Each activity responds to the needs of the next one along: it is pulled along in sequence. No one has to stand there giving instructions about what to do; participants respond to the demands of the processes downstream from them, whose needs they have to supply. In a pull-system, the people involved do not simply apply rules they have been given; they apply their local knowledge and creative intelligence; they invent solutions; they discover ways forward which the management does not have to work out for itself. They see what is needed, and engage their brains.
In this context, aims can be defined without any reliable knowledge of how they are to be achieved, or even whether they are achievable, for pull can enable the creative discovery of means which are at present unknown or out of sight and which, when they are invented or revealed, may surprise.
5. Feedback (Perfection)
Reflect on results; improve the system incrementally. Check outcomes against Intention. Decide in the light of all this: is what you are trying to do realistic? Where are the gaps? Where is the room for improvement?
This is another of the features of lean thinking which seems obvious but which, on close inspection, turns out not to be. You can look at a system from the outside—and perhaps from a little bit above—and come to the conclusion that it is all working just fine, just as scale models of horrendous proposed city developments, with their tiny figures and tree-lined walkways, tend to look nice litter-free places to live. So, how is this error of misty-eyed complacency to be avoided?

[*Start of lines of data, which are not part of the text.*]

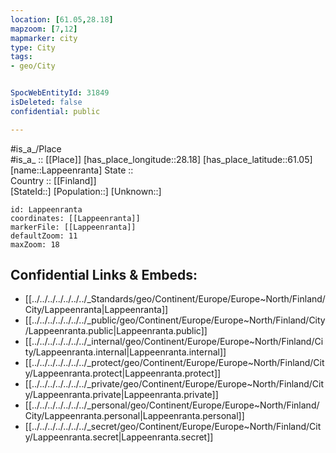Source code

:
 ```yaml
---
location: [61.05,28.18] 
mapzoom: [7,12] 
mapmarker: city 
type: City
tags:
- geo/City


SpocWebEntityId: 31849
isDeleted: false
confidential: public

---
```

#is_a_/Place  
#is_a_ :: [[Place]] 
[has_place_longitude::28.18] 
[has_place_latitude::61.05] 
[name::Lappeenranta] 
State ::  
Country :: [[Finland]]  
[StateId::] 
[Population::] 
[Unknown::] 


```leaflet
id: Lappeenranta
coordinates: [[Lappeenranta]] 
markerFile: [[Lappeenranta]] 
defaultZoom: 11 
maxZoom: 18
```


## Confidential Links & Embeds: 
- [[../../../../../../../_Standards/geo/Continent/Europe/Europe~North/Finland/City/Lappeenranta|Lappeenranta]] 
- [[../../../../../../../_public/geo/Continent/Europe/Europe~North/Finland/City/Lappeenranta.public|Lappeenranta.public]] 
- [[../../../../../../../_internal/geo/Continent/Europe/Europe~North/Finland/City/Lappeenranta.internal|Lappeenranta.internal]] 
- [[../../../../../../../_protect/geo/Continent/Europe/Europe~North/Finland/City/Lappeenranta.protect|Lappeenranta.protect]] 
- [[../../../../../../../_private/geo/Continent/Europe/Europe~North/Finland/City/Lappeenranta.private|Lappeenranta.private]] 
- [[../../../../../../../_personal/geo/Continent/Europe/Europe~North/Finland/City/Lappeenranta.personal|Lappeenranta.personal]] 
- [[../../../../../../../_secret/geo/Continent/Europe/Europe~North/Finland/City/Lappeenranta.secret|Lappeenranta.secret]]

Well, the first rule is: don’t look down at it from the sky. It is the people who are inside it who know it, and it is usually the dissidents, complainers and troublemakers who are most perceptive about it. What they are quite likely to see is the ways in which the bits do not join up: they will see the trade-offs: this can only work properly at the cost of this. But complex systems, given time and feedback, can usually do better than that: instead of trade-offs, with one part having to bear the cost of another, they develop ‘trade-ons’, where the service being provided by one part of the system for another is felt as a benefit by both the recipient and by the supplier. In contrast with the exchange relationships of economics, participants in such complementary relationships benefit directly from the very act of providing the goods and services to other parts of the system. Intrinsic advantage rolls through the system.
Lean thinking is a radical approach. It begins with the break of kaikaku, which may be hard to bear, as it is a profound change from previous assumptions and methods and so is usually resisted until a shock intervenes. The changed thinking that follows, approaching the system in a profoundly new way, moves ahead with incremental improvement and evolution, guided by experience and local detail.
It is a philosophy with wide application, shaped by the context. But there are significant differences between lean thinking as it is now widely applied in industry and the use that Surviving the Future makes of it—apart from the obvious one that the industrial case is about extending the flying-time of the market economy and Surviving the Future is about bringing it in to land.